Excepté ce dernier cas, la bouche dans l’action de teter fait le double office de pompe aspirante & foulante. Le bout antérieur de la langue, en se retirant, fait le piston de la premiere pompe, & attire le lait contenu dans le mamelon ; ensuite la partie postérieure de la langue en pressant le lait contre le fond du palais, la cloison du gosier & le gosier même, & en se retirant sur l’embouchure de l’œsophage sait le piston de la pompe foulante. Cette double action de la langue s’exécute presque dans le même instant, sa racine n’ayant point achevé son coup de piston foulant pour avaler, que déja son bout a commencé celui de piston aspirant pour sucer.
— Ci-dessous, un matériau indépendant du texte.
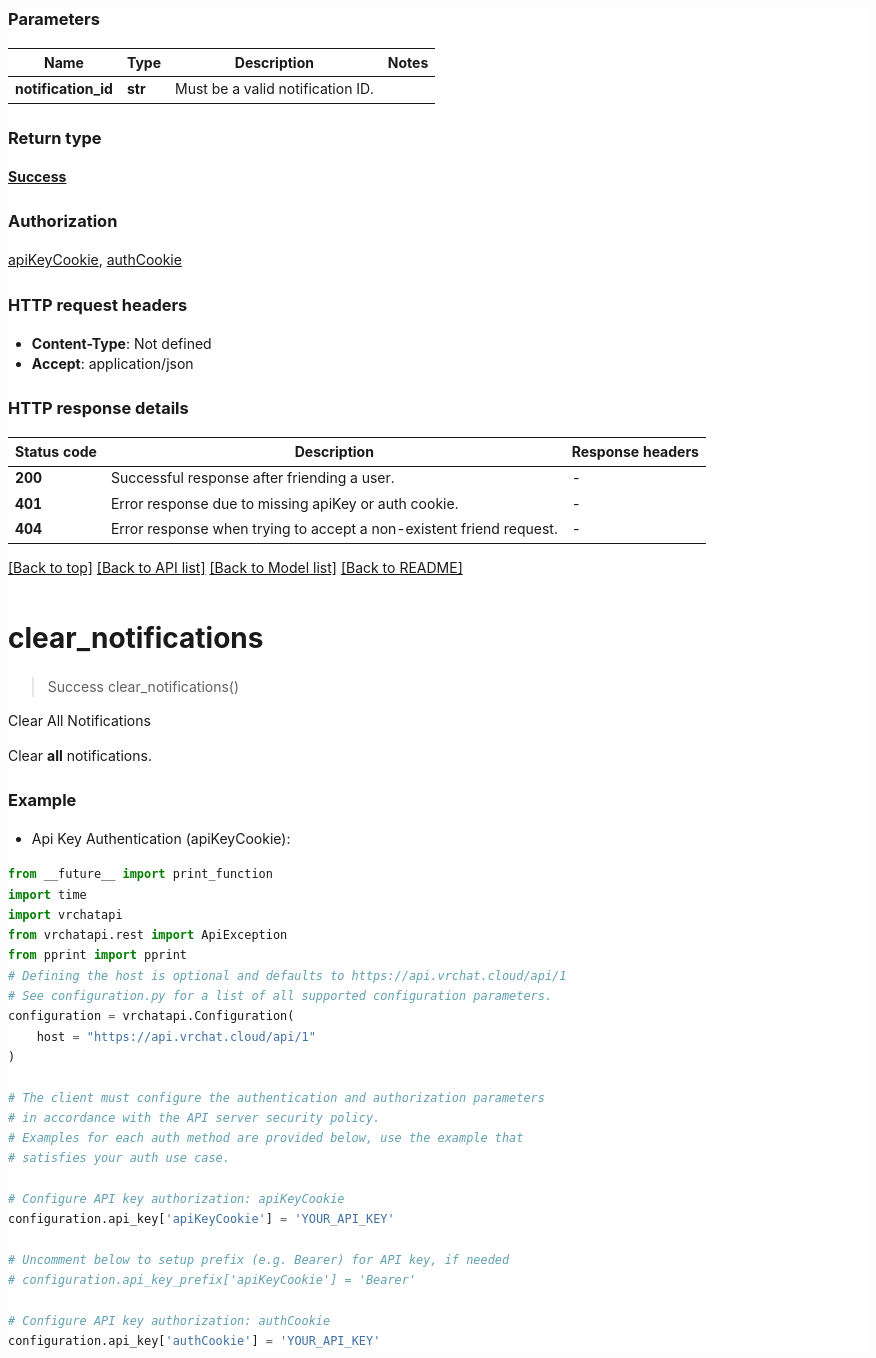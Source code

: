 ### Parameters

Name | Type | Description  | Notes
------------- | ------------- | ------------- | -------------
 **notification_id** | **str**| Must be a valid notification ID. | 

### Return type

[**Success**](Success.md)

### Authorization

[apiKeyCookie](../README.md#apiKeyCookie), [authCookie](../README.md#authCookie)

### HTTP request headers

 - **Content-Type**: Not defined
 - **Accept**: application/json

### HTTP response details
| Status code | Description | Response headers |
|-------------|-------------|------------------|
**200** | Successful response after friending a user. |  -  |
**401** | Error response due to missing apiKey or auth cookie. |  -  |
**404** | Error response when trying to accept a non-existent friend request. |  -  |

[[Back to top]](#) [[Back to API list]](../README.md#documentation-for-api-endpoints) [[Back to Model list]](../README.md#documentation-for-models) [[Back to README]](../README.md)

# **clear_notifications**
> Success clear_notifications()

Clear All Notifications

Clear **all** notifications.

### Example

* Api Key Authentication (apiKeyCookie):
```python
from __future__ import print_function
import time
import vrchatapi
from vrchatapi.rest import ApiException
from pprint import pprint
# Defining the host is optional and defaults to https://api.vrchat.cloud/api/1
# See configuration.py for a list of all supported configuration parameters.
configuration = vrchatapi.Configuration(
    host = "https://api.vrchat.cloud/api/1"
)

# The client must configure the authentication and authorization parameters
# in accordance with the API server security policy.
# Examples for each auth method are provided below, use the example that
# satisfies your auth use case.

# Configure API key authorization: apiKeyCookie
configuration.api_key['apiKeyCookie'] = 'YOUR_API_KEY'

# Uncomment below to setup prefix (e.g. Bearer) for API key, if needed
# configuration.api_key_prefix['apiKeyCookie'] = 'Bearer'

# Configure API key authorization: authCookie
configuration.api_key['authCookie'] = 'YOUR_API_KEY'
```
Par tout ce qui a été dit jusqu’ici, il est clair, suivant M. Petit, qu’un enfant né sans palais non seulement peut exprimer le lait du mamelon par la simple compression des levres, ainsi qu’on l’a expliqué, mais encore que sa bouche peut faire la fonction d’une pompe aspirante. Cette pompe à la vérité sera plus courte que dans l’état naturel, puisqu’elle n’aura que la longueur du canal charnu formé par l’avance des levres, mais son jeu sera toujours le même. Ainsi l’enfant qui manque entierement de palais ne mourra point faute de pouvoir exprimer ou sucer le lait du mamelon ; mais si la bouche n’est point capable de faire l’office de la pompe foulante, il doit nécessairement périr faute de pouvoir avaler.
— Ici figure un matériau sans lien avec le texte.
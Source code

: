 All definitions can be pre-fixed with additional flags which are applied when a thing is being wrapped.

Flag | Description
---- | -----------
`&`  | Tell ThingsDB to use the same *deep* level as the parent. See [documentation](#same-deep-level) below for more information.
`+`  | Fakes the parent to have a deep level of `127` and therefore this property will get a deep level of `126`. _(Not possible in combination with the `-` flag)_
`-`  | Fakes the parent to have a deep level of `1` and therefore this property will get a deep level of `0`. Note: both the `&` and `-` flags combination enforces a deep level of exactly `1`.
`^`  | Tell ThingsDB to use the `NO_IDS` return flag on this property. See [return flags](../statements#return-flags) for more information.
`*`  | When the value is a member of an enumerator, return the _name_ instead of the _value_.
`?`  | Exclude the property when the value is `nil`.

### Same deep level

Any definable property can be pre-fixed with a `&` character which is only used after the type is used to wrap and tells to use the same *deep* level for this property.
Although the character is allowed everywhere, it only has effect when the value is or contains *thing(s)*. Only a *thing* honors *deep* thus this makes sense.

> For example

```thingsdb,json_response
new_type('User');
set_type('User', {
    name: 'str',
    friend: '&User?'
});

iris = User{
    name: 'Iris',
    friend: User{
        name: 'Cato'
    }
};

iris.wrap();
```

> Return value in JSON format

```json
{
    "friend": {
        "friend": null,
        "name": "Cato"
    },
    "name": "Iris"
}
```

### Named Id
Il n’en est pas de même lorsque les narines ne sont ouvertes dans la bouche que par le seul écartement des os, qui forment la voûte du palais ; cette mauvaise conformation n’empêche point entierement les enfans d’avaler. En effet, dans ce cas, la langue en s’appliquant au palais en bouche la fente, & agit ensuite sur chacune des portions du palais, comme elle feroit sur le palais entier. Quand la cloison charnue se trouve aussi séparée en deux, il est bien vrai qu’une portion plus ou moins considérable du lait passe par le nez ; mais cela n’empêche pas que la racine de la langue, sur-tout lorsqu’elle se retire précipitament, ne fasse rentrer une partie du lait dans le canal de l’œsophage. On sent que dans ces différens vices de conformation l’enfant est obligé pour teter de faire des mouvemens extraordinaires auxquels il ne peut pas toujours s’habituer, ce qui le met en danger de périr. On a vu plus d’une fois, dans de semblables cas, rechapper des enfans en leur donnant le pis d’une chevre.

Pour le rendre propre à cette fonction, on le vuide à demi avant que de le présenter à l’enfant ; la grosseur, la longueur & la flaccité ou la mollesse de ce pis font qu’il supplée au vice des organes en remplissant le vuide du palais & des narines. Le pis s’ajuste si bien à toutes ces partie, & les ouvertures en sont même si exactement bouchées, qu’à chaque instant on est obligé de retirer le pis pour laisser respirer l’enfant.

Il vient aussi quelquefois au monde des enfans qui ne peuvent pas teter, en conséquence de quelque cohérence de la langue au palais. Dans ce vice de conformation, il ne s’agit que de débrider la langue, la détacher, la tenir abaissée avec une spatule, faire insensiblement cette opération avec prudence, & oindre la plaie avec du miel rosat le plus souvent qu’il est possible, pour empêcher la réunion des parties qu’on a divisées.

Après avoir exposé la maniere dont se fait l’action de teter, on conçoit sans peine comment les paysannes, en tirant le pis de la vache ou d’autre quadrupede femelle, en font sortir le lait, & qu’il ne sort pas de lui-même. Il ne sort pas de lui-même, parce que les tuyaux excrétoires étant ridés par plusieurs filets ligamenteux & élastiques, ces rides, comme autant de valvules, s’opposent à la sortie du lait, dont les conduits laiteux sont remplis. Ajoutez qu’en tirant avec un peu de force le bout du pis ou mamelon, on alonge en même tems le pis de l’animal, d’où résulte un retrécissement latéral qui pousse le lait vers les tuyaux ouverts ; souvent dans une femme, en comprimant légerement la mamelle & en pressant le lait vers le mamelon, on le fait sortir par les tuyaux laiteux, sans qu’il soit besoin d’employer la succion. (Le chevalier de Jaucourt.)